Consequences in Iceland
The consequences for Iceland—known as the Mist Hardships—were catastrophic. An estimated 20-25% of the population died in the famine and fluorine poisoning after the fissure eruptions ceased. Around 80% of sheep, 50% of cattle and 50% of horses died because of dental and skeletal fluorosis from the 8 million tons of hydrogen fluoride that were released.
The parish priest Jón Steingrímsson grew famous because of his eldmessa ("fire sermon"). The people of the small town of Kirkjubæjarklaustur were worshipping while the town was endangered by a lava stream, which ceased to flow not far from town, with the townsfolk still in church..
"This past week, and the two prior to it, more poison fell from the sky than words can describe: ash, volcanic hairs, rain full of sulfur and saltpeter, all of it mixed with sand. The snouts, nostrils, and feet of livestock grazing or walking on the grass turned bright yellow and raw. All water went tepid and light blue in color and gravel slides turned gray. All the earth's plants burned, withered and turned gray, one after another, as the fire increased and neared the settlements."
Center of the Laki Fissure
Consequences in Europe
An estimated 120 million tons of sulfur dioxide were emitted, approximately equivalent to three times the total annual European industrial output in 2006, and also equivalent to a Mount Pinatubo-1991 eruption every three days.[6] This outpouring of sulfur dioxide during unusual weather conditions caused a thick haze to spread across western Europe, resulting in many thousands of deaths throughout 1783 and the winter of 1784.
The summer of 1783 was the hottest on record and a rare high pressure zone over Iceland caused the winds to blow to the south-east.

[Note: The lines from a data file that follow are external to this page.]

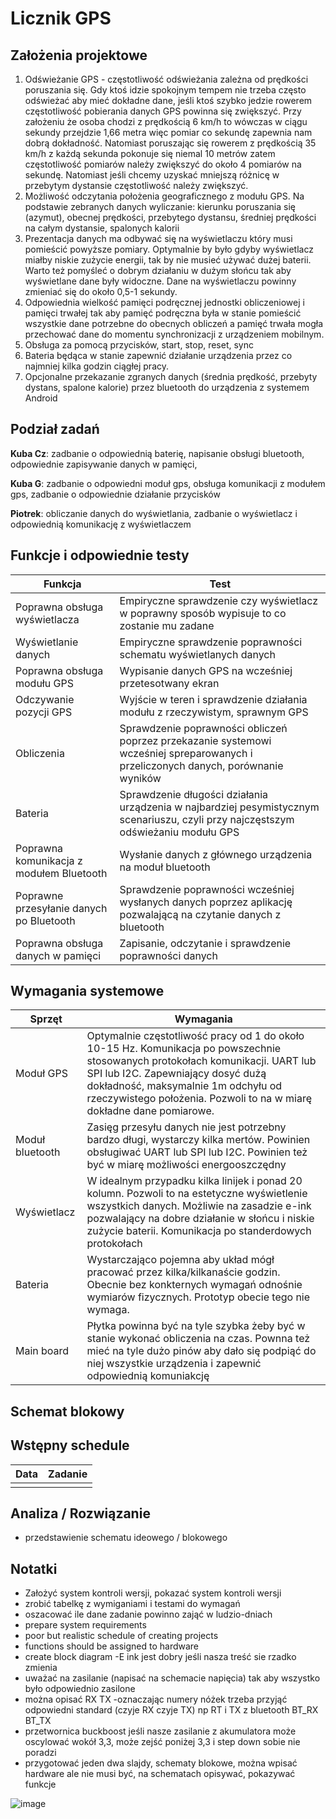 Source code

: # Licznik GPS

## Założenia projektowe

1. Odświeżanie GPS - częstotliwość odświeżania zależna od prędkości poruszania się. Gdy ktoś idzie spokojnym tempem nie trzeba często odświeżać aby mieć dokładne dane, jeśli ktoś szybko jedzie rowerem częstotliwość pobierania danych GPS powinna się zwiększyć.  Przy założeniu że osoba chodzi z prędkością 6 km/h to wówczas w ciągu sekundy przejdzie 1,66 metra więc pomiar co sekundę zapewnia nam dobrą dokładność. Natomiast poruszając się rowerem z prędkością 35 km/h z każdą sekunda pokonuje się niemal 10 metrów zatem częstotliwość pomiarów należy zwiększyć do około 4 pomiarów na sekundę. Natomiast jeśli chcemy uzyskać mniejszą różnicę w przebytym dystansie częstotliwość należy zwiększyć.
2. Możliwość odczytania położenia geograficznego z modułu GPS. Na podstawie zebranych danych wyliczanie: kierunku poruszania się (azymut), obecnej prędkości, przebytego dystansu, średniej prędkości na całym dystansie, spalonych kalorii
3. Prezentacja danych ma odbywać się na wyświetlaczu który musi pomieścić powyższe pomiary. Optymalnie by było gdyby wyświetlacz miałby niskie zużycie energii, tak by nie musieć używać dużej baterii. Warto też pomyśleć o dobrym działaniu w dużym słońcu tak aby wyświetlane dane były widoczne. Dane na wyświetlaczu powinny zmieniać się do około 0,5-1 sekundy.
4. Odpowiednia wielkość pamięci podręcznej jednostki obliczeniowej i pamięci trwałej tak aby pamięć podręczna była w stanie pomieścić wszystkie dane potrzebne do obecnych obliczeń a pamięć trwała mogła przechować dane do momentu synchronizacji z urządzeniem mobilnym. 
5. Obsługa za pomocą przycisków, start, stop, reset, sync
6. Bateria będąca w stanie zapewnić działanie urządzenia przez co najmniej kilka godzin ciągłej pracy.
7. Opcjonalne przekazanie zgranych danych (średnia prędkość, przebyty dystans, spalone kalorie) przez bluetooth do urządzenia z systemem Android

## Podział zadań

**Kuba Cz**: zadbanie o odpowiednią baterię, napisanie obsługi bluetooth, odpowiednie zapisywanie danych w pamięci,

**Kuba G**: zadbanie o odpowiedni moduł gps, obsługa komunikacji z modułem gps, zadbanie o odpowiednie działanie przycisków

**Piotrek**: obliczanie danych do wyświetlania,  zadbanie o wyświetlacz i odpowiednią komunikację z wyświetlaczem

## Funkcje i odpowiednie testy
|Funkcja                                 |Test        |
|------------------------                |------------|
|Poprawna obsługa wyświetlacza           | Empiryczne sprawdzenie czy wyświetlacz w poprawny sposób wypisuje to co zostanie mu zadane|
|Wyświetlanie danych                     | Empiryczne sprawdzenie poprawności schematu wyświetlanych danych|
|Poprawna obsługa modułu GPS             | Wypisanie danych GPS na wcześniej przetesotwany ekran|
|Odczywanie pozycji GPS                  | Wyjście w teren i sprawdzenie działania modułu z rzeczywistym, sprawnym GPS|
|Obliczenia                              | Sprawdzenie poprawności obliczeń poprzez przekazanie systemowi wcześniej spreparowanych i przeliczonych danych, porównanie wyników|
|Bateria                               | Sprawdzenie długości działania urządzenia w najbardziej pesymistycznym scenariuszu, czyli przy najczęstszym odświeżaniu modułu GPS|
|Poprawna komunikacja z modułem Bluetooth| Wysłanie danych z głównego urządzenia na moduł bluetooth 
|Poprawne przesyłanie danych po Bluetooth| Sprawdzenie poprawności wcześniej wysłanych danych poprzez aplikację pozwalającą na czytanie danych z bluetooth
|Poprawna obsługa danych w pamięci       | Zapisanie, odczytanie i sprawdzenie poprawności danych 

## Wymagania systemowe

|Sprzęt     | Wymagania|
|-----------| ---------|
|Moduł GPS| Optymalnie częstotliwość pracy od 1 do około 10-15 Hz. Komunikacja po powszechnie stosowanych protokołach komunikacji. UART lub SPI lub I2C. Zapewniający dosyć dużą dokładność, maksymalnie 1m odchyłu od rzeczywistego położenia. Pozwoli to na w miarę dokładne dane pomiarowe.| 
|Moduł bluetooth| Zasięg przesyłu danych nie jest potrzebny bardzo długi, wystarczy kilka mertów. Powinien obsługiwać UART lub SPI lub I2C. Powinien też być w miarę możliwości energooszczędny|
|Wyświetlacz| W idealnym przypadku kilka linijek i ponad 20 kolumn. Pozwoli to na estetyczne wyświetlenie wszystkich danych. Możliwie na zasadzie e-ink pozwalający na dobre działanie w słońcu i niskie zużycie baterii. Komunikacja po standerdowych protokołach|
|Bateria| Wystarczająco pojemna aby układ mógł pracować przez kilka/kilkanaście godzin. Obecnie bez konkternych wymagań odnośnie wymiarów fizycznych. Prototyp obecie tego nie wymaga.|
|Main board| Płytka powinna być na tyle szybka żeby być w stanie wykonać obliczenia na czas. Pownna też mieć na tyle dużo pinów aby dało się podpiąć do niej wszystkie urządzenia i zapewnić odpowiednią komuniakcję 

## Schemat blokowy

## Wstępny schedule

| Data | Zadanie |
|------|---------|
|||

## Analiza / Rozwiązanie
- przedstawienie schematu ideowego / blokowego

## Notatki

- Założyć system kontroli wersji, pokazać system kontroli wersji 
- zrobić tabelkę z wymiganiami i testami do wymagań
- oszacować ile dane zadanie powinno zająć w ludzio-dniach  
- prepare system requirements
- poor but realistic schedule of creating projects
- functions should be assigned to hardware
- create block diagram
-E ink jest dobry jeśli nasza treść sie rzadko zmienia 
- uważać na zasilanie (napisać na schemacie napięcia) tak aby wszystko było odpowiednio zasilone
- można opisać RX TX
-oznaczając numery nóżek trzeba przyjąć odpowiedni standard (czyje RX czyje TX) np RT i TX z bluetooth BT_RX BT_TX
- przetwornica buckboost jeśli nasze zasilanie z akumulatora może oscylować wokół 3,3, może zejść poniżej 3,3 i step down sobie nie poradzi
- przygotować jeden dwa slajdy, schematy blokowe, można wpisać hardware ale nie musi być, na schematach opisywać, pokazywać funkcje


![image](https://user-images.githubusercontent.com/88560899/199722592-fd2eb058-cdfc-40b0-ac53-511aaf10b4da.png)
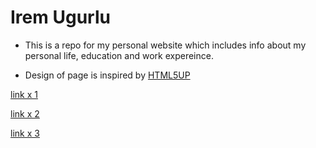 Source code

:# Irem Ugurlu

- This is a repo for my personal website which includes info about my personal life, education and work expereince.

- Design of page is inspired by [HTML5UP](https://html5up.net/hyperspace)

[link x 1](personal.html)

[link x 2](../assets/test.html)

[link x 3](./.././pictures/educa.html)


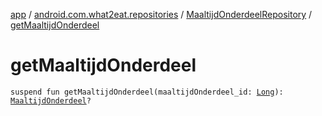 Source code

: [app](../../index.md) / [android.com.what2eat.repositories](../index.md) / [MaaltijdOnderdeelRepository](index.md) / [getMaaltijdOnderdeel](./get-maaltijd-onderdeel.md)

# getMaaltijdOnderdeel

`suspend fun getMaaltijdOnderdeel(maaltijdOnderdeel_id: `[`Long`](https://kotlinlang.org/api/latest/jvm/stdlib/kotlin/-long/index.html)`): `[`MaaltijdOnderdeel`](../../android.com.what2eat.model/-maaltijd-onderdeel/index.md)`?` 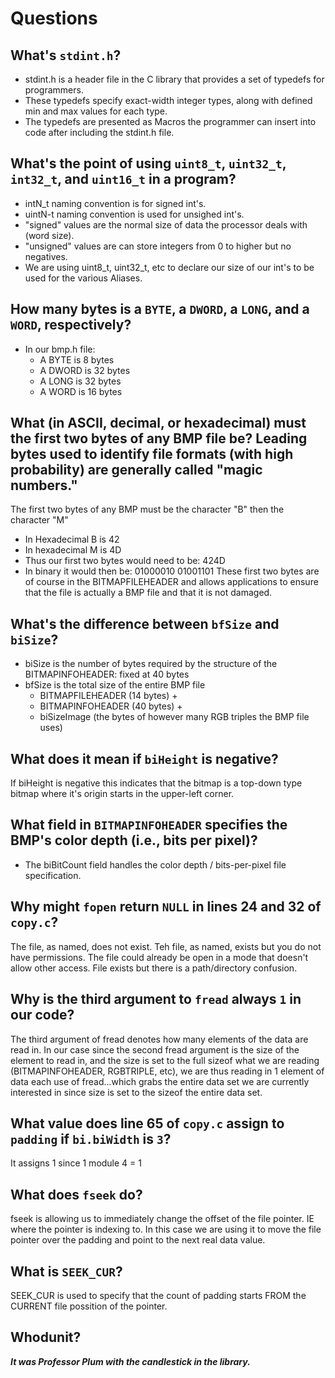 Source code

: # Questions

## What's `stdint.h`?

- stdint.h is a header file in the C library that provides a set of typedefs for programmers.
- These typedefs specify exact-width integer types, along with defined min and max values for each type.
- The typedefs are presented as Macros the programmer can insert into code after including the stdint.h file.

## What's the point of using `uint8_t`, `uint32_t`, `int32_t`, and `uint16_t` in a program?

- intN_t naming convention is for signed int's.
- uintN-t naming convention is used for unsighed int's.
- "signed" values are the normal size of data the processor deals with (word size).
- "unsigned" values are can store integers from 0 to higher but no negatives.
- We are using uint8_t, uint32_t, etc to declare our size of our int's to be used for the various Aliases.

## How many bytes is a `BYTE`, a `DWORD`, a `LONG`, and a `WORD`, respectively?
- In our bmp.h file:
    - A BYTE is 8 bytes
    - A DWORD is 32 bytes
    - A LONG is 32 bytes
    - A WORD is 16 bytes

## What (in ASCII, decimal, or hexadecimal) must the first two bytes of any BMP file be? Leading bytes used to identify file formats (with high probability) are generally called "magic numbers."

The first two bytes of any BMP must be the character "B" then the character "M"
- In Hexadecimal B is 42
- In hexadecimal M is 4D
- Thus our first two bytes would need to be:  424D
- In binary it would then be:  01000010 01001101
These first two bytes are of course in the BITMAPFILEHEADER and allows applications to ensure that the file is actually a BMP file and that it is not damaged.

## What's the difference between `bfSize` and `biSize`?

- biSize is the number of bytes required by the structure of the BITMAPINFOHEADER:  fixed at 40 bytes
- bfSize is the total size of the entire BMP file
    - BITMAPFILEHEADER (14 bytes) +
    - BITMAPINFOHEADER (40 bytes) +
    - biSizeImage (the bytes of however many RGB triples the BMP file uses)

## What does it mean if `biHeight` is negative?

If biHeight is negative this indicates that the bitmap is a top-down type bitmap where it's origin starts in the upper-left corner.  

## What field in `BITMAPINFOHEADER` specifies the BMP's color depth (i.e., bits per pixel)?

- The biBitCount field handles the color depth / bits-per-pixel file specification.

## Why might `fopen` return `NULL` in lines 24 and 32 of `copy.c`?

The file, as named, does not exist.
Teh file, as named, exists but you do not have permissions.
The file could already be open in a mode that doesn't allow other access.
File exists but there is a path/directory confusion. 

## Why is the third argument to `fread` always `1` in our code?

The third argument of fread denotes how many elements of the data are read in.
In our case since the second fread argument is the size of the element to read in, and the size is set to the full sizeof what we are reading (BITMAPINFOHEADER, RGBTRIPLE, etc), we are thus reading in 1 element of data each use of fread...which grabs the entire data set we are currently interested in since size is set to the sizeof the entire data set.
 

## What value does line 65 of `copy.c` assign to `padding` if `bi.biWidth` is `3`?

It assigns 1 since 1 module 4 = 1

## What does `fseek` do?

fseek is allowing us to immediately change the offset of the file pointer.  IE where the pointer is indexing to.  In this case we are using it to move the file pointer over the padding and point to the next real data value.

## What is `SEEK_CUR`?

SEEK_CUR is used to specify that the count of padding starts FROM the CURRENT file possition of the pointer.


## Whodunit?

***It was Professor Plum with the candlestick in the library.***
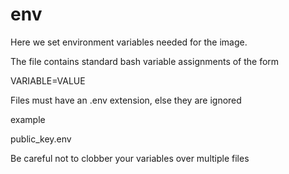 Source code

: # env
Here we set environment variables needed for the image.

The file contains standard bash variable assignments of the form

VARIABLE=VALUE

Files must have an .env extension, else they are ignored

example

public_key.env

Be careful not to clobber your variables over multiple files

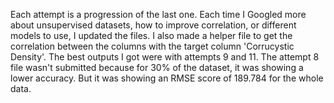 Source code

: Each attempt is a progression of the last one. Each time I Googled more about unsupervised datasets, how to improve correlation, or different models to use, I updated the files.
I also made a helper file to get the correlation between the columns with the target column 'Corrucystic Density'.
The best outputs I got were with attempts 9 and 11.
The attempt 8 file wasn't submitted because for 30% of the dataset, it was showing a lower accuracy. But it was showing an RMSE score of 189.784 for the whole data.
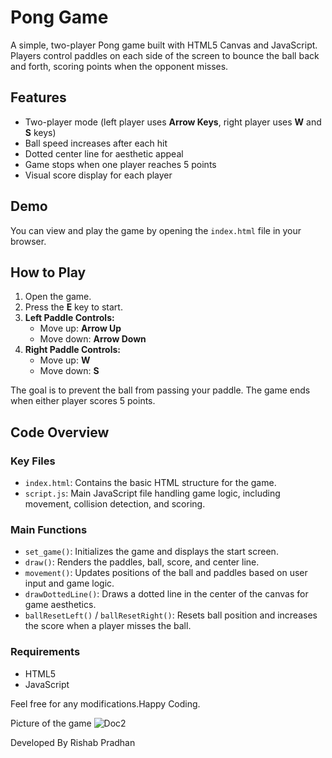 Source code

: # Pong Game

A simple, two-player Pong game built with HTML5 Canvas and JavaScript. Players control paddles on each side of the screen to bounce the ball back and forth, scoring points when the opponent misses.

## Features

- Two-player mode (left player uses **Arrow Keys**, right player uses **W** and **S** keys)
- Ball speed increases after each hit
- Dotted center line for aesthetic appeal
- Game stops when one player reaches 5 points
- Visual score display for each player

## Demo

You can view and play the game by opening the `index.html` file in your browser.

## How to Play

1. Open the game.
2. Press the **E** key to start.
3. **Left Paddle Controls:**
   - Move up: **Arrow Up**
   - Move down: **Arrow Down**
4. **Right Paddle Controls:**
   - Move up: **W**
   - Move down: **S**

The goal is to prevent the ball from passing your paddle. The game ends when either player scores 5 points.

## Code Overview

### Key Files

- `index.html`: Contains the basic HTML structure for the game.
- `script.js`: Main JavaScript file handling game logic, including movement, collision detection, and scoring.

### Main Functions

- `set_game()`: Initializes the game and displays the start screen.
- `draw()`: Renders the paddles, ball, score, and center line.
- `movement()`: Updates positions of the ball and paddles based on user input and game logic.
- `drawDottedLine()`: Draws a dotted line in the center of the canvas for game aesthetics.
- `ballResetLeft()` / `ballResetRight()`: Resets ball position and increases the score when a player misses the ball.

### Requirements

- HTML5
- JavaScript

Feel free for any modifications.Happy Coding.

Picture of  the game
![Doc2](https://github.com/user-attachments/assets/889a30ba-c7b7-4245-b49e-104a9a504876)

Developed By Rishab Pradhan
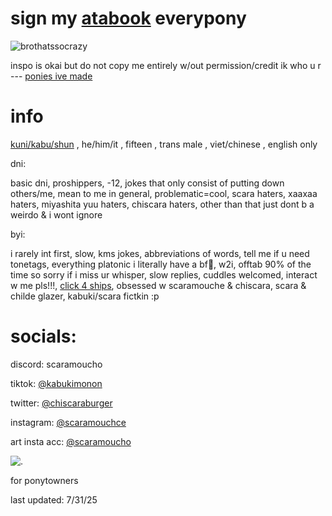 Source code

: 
# sign my [atabook](https://scaramoucho.atabook.org/) everypony



![brothatssocrazy](https://github.com/user-attachments/assets/5da43837-eb16-4253-aa30-a092d435eb76)

inspo is okai but do not copy me entirely w/out permission/credit ik who u r --- [ponies ive made](https://kabunya.straw.page/)


# info

[kuni/kabu/shun](https://en.pronouns.page/@scaramoucho) , he/him/it , fifteen , trans male , viet/chinese , english only 

 dni:

basic dni, proshippers, -12, jokes that only consist of putting down others/me, mean to me in general, problematic=cool, scara haters, xaaxaa haters, miyashita yuu haters, chiscara haters, other than that just dont b a weirdo & i wont ignore 

 byi:

i rarely int first, slow, kms jokes, abbreviations of words, tell me if u need tonetags, everything platonic i literally have a bf🤔, w2i, offtab 90% of the time so sorry if i miss ur whisper, slow replies, cuddles welcomed,  interact w me pls!!!, [click 4 ships](https://chiscaraburger.straw.page/), obsessed w scaramouche & chiscara, scara & childe glazer, kabuki/scara fictkin :p 

# socials:

discord: scaramoucho

tiktok: [@kabukimonon](https://www.tiktok.com/@kabukimonon?lang=en)

twitter: [@chiscaraburger](https://x.com/chiscaraburger)

instagram: [@scaramouchce](https://www.instagram.com/scaramouchce/)

art insta acc: [@scaramoucho](https://www.instagram.com/scaramoucho/)

![.](https://komarev.com/ghpvc/?username=scaramoucho&label=nya&color=lightgrey)

for ponytowners

last updated: 7/31/25
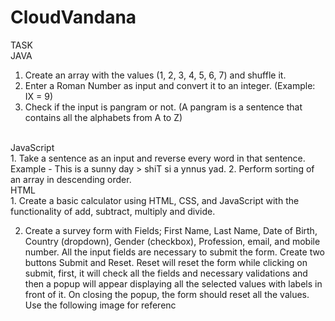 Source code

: # CloudVandana
TASK <br>
JAVA
1. Create an array with the values (1, 2, 3, 4, 5, 6, 7) and shuffle it.
2. Enter a Roman Number as input and convert it to an integer. (Example: IX = 9)
3. Check if the input is pangram or not. (A pangram is a sentence that contains all the 
alphabets from A to Z)
<br>
JavaScript<br>
1. Take a sentence as an input and reverse every word in that sentence. 
Example - This is a sunny day > shiT si a ynnus yad.
2. Perform sorting of an array in descending order.<br>
HTML<br>
1. Create a basic calculator using HTML, CSS, and JavaScript with the functionality of add, 
subtract, multiply and divide. 

2. Create a survey form with Fields; First Name, Last Name, Date of Birth, Country 
(dropdown), Gender (checkbox), Profession, email, and mobile number. All the input 
fields are necessary to submit the form. Create two buttons Submit and Reset. Reset will 
reset the form while clicking on submit, first, it will check all the fields and necessary 
validations and then a popup will appear displaying all the selected values with labels in 
front of it. On closing the popup, the form should reset all the values. Use the following
image for referenc
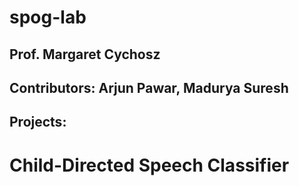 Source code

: # spog-lab

## Prof. Margaret Cychosz
## Contributors: Arjun Pawar, Madurya Suresh

## Projects:
# Child-Directed Speech Classifier
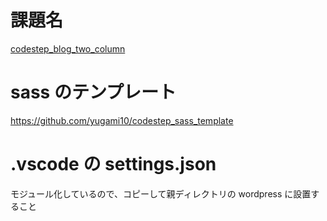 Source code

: # 課題名

[codestep_blog_two_column](https://code-jump.com/blog-menu/)

# sass のテンプレート

https://github.com/yugami10/codestep_sass_template

# .vscode の settings.json

モジュール化しているので、コピーして親ディレクトリの wordpress に設置すること
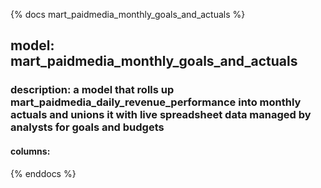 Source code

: {% docs mart_paidmedia_monthly_goals_and_actuals %}

## model: mart_paidmedia_monthly_goals_and_actuals
### description: a model that rolls up mart_paidmedia_daily_revenue_performance into monthly actuals and unions it with live spreadsheet data managed by analysts for goals and budgets
#### columns:

{% enddocs %}
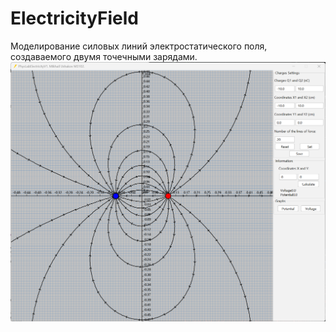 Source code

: # ElectricityField
Моделирование силовых линий электростатического поля, создаваемого двумя точечными зарядами.
![Screenshot](/images/screen.png)
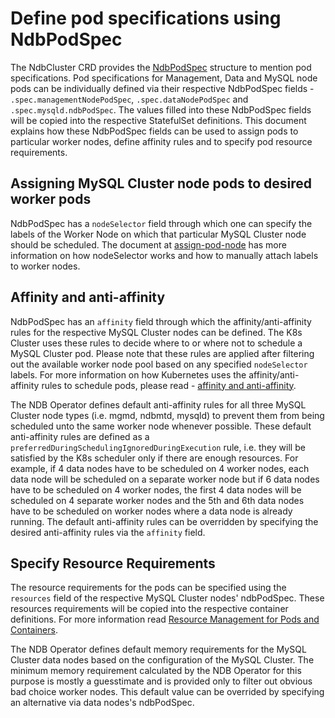 # Define pod specifications using NdbPodSpec

The NdbCluster CRD provides the [NdbPodSpec](NdbCluster-CRD.md#ndbpodspec) structure to mention pod specifications. Pod specifications for Management, Data and MySQL node pods can be individually defined via their respective NdbPodSpec fields - `.spec.managementNodePodSpec`, `.spec.dataNodePodSpec` and `.spec.mysqld.ndbPodSpec`. The values filled into these NdbPodSpec fields will be copied into the respective StatefulSet definitions. This document explains how these NdbPodSpec fields can be used to assign pods to particular worker nodes, define affinity rules and to specify pod resource requirements.

## Assigning MySQL Cluster node pods to desired worker pods

NdbPodSpec has a `nodeSelector` field through which one can specify the labels of the Worker Node on which that particular MySQL Cluster node should be scheduled. The document at [assign-pod-node](https://kubernetes.io/docs/concepts/scheduling-eviction/assign-pod-node) has more information on how nodeSelector works and how to manually attach labels to worker nodes.

## Affinity and anti-affinity

NdbPodSpec has an `affinity` field through which the affinity/anti-affinity rules for the respective MySQL Cluster nodes can be defined. The K8s Cluster uses these rules to decide where to or where not to schedule a MySQL Cluster pod. Please note that these rules are applied after filtering out the available worker node pool based on any specified `nodeSelector` labels. For more information on how Kubernetes uses the affinity/anti-affinity rules to schedule pods, please read - [affinity and anti-affinity](https://kubernetes.io/docs/concepts/scheduling-eviction/assign-pod-node/#affinity-and-anti-affinity).

The NDB Operator defines default anti-affinity rules for all three MySQL Cluster node types (i.e. mgmd, ndbmtd, mysqld) to prevent them from being scheduled unto the same worker node whenever possible. These default anti-affinity rules are defined as a `preferredDuringSchedulingIgnoredDuringExecution` rule, i.e. they will be satisfied by the K8s scheduler only if there are enough resources. For example, if 4 data nodes have to be scheduled on 4 worker nodes, each data node will be scheduled on a separate worker node but if 6 data nodes have to be scheduled on 4 worker nodes, the first 4 data nodes will be scheduled on 4 separate worker nodes and the 5th and 6th data nodes have to be scheduled on worker nodes where a data node is already running. The default anti-affinity rules can be overridden by specifying the desired anti-affinity rules via the `affinity` field.

## Specify Resource Requirements

The resource requirements for the pods can be specified using the `resources` field of the respective MySQL Cluster nodes' ndbPodSpec. These resources requirements will be copied into the respective container definitions. For more information read [Resource Management for Pods and Containers](https://kubernetes.io/docs/concepts/configuration/manage-resources-containers/).

The NDB Operator defines default memory requirements for the MySQL Cluster data nodes based on the configuration of the MySQL Cluster. The minimum memory requirement calculated by the NDB Operator for this purpose is mostly a guesstimate and is provided only to filter out obvious bad choice worker nodes. This default value can be overrided by specifying an alternative via data nodes's ndbPodSpec.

The poisonous cloud drifted to Bergen in Norway, then spread to Prague in the Province of Bohemia by 17 June, Berlin by 18 June, Paris by 20 June, Le Havre by 22 June, and to Great Britain by 23 June. The fog was so thick that boats stayed in port, unable to navigate, and the sun was described as "blood coloured".
Inhaling sulfur dioxide gas causes victims to choke as their internal soft tissue swells. The local death rate in Chartres was up by 5% during August and September, with over 40 dead. In Great Britain, the records show that the additional deaths were outdoor workers, and perhaps 2-3 times above the normal rate in Bedfordshire, Lincolnshire and the east coast. It has been estimated that 23,000 British people died from the poisoning in August and September.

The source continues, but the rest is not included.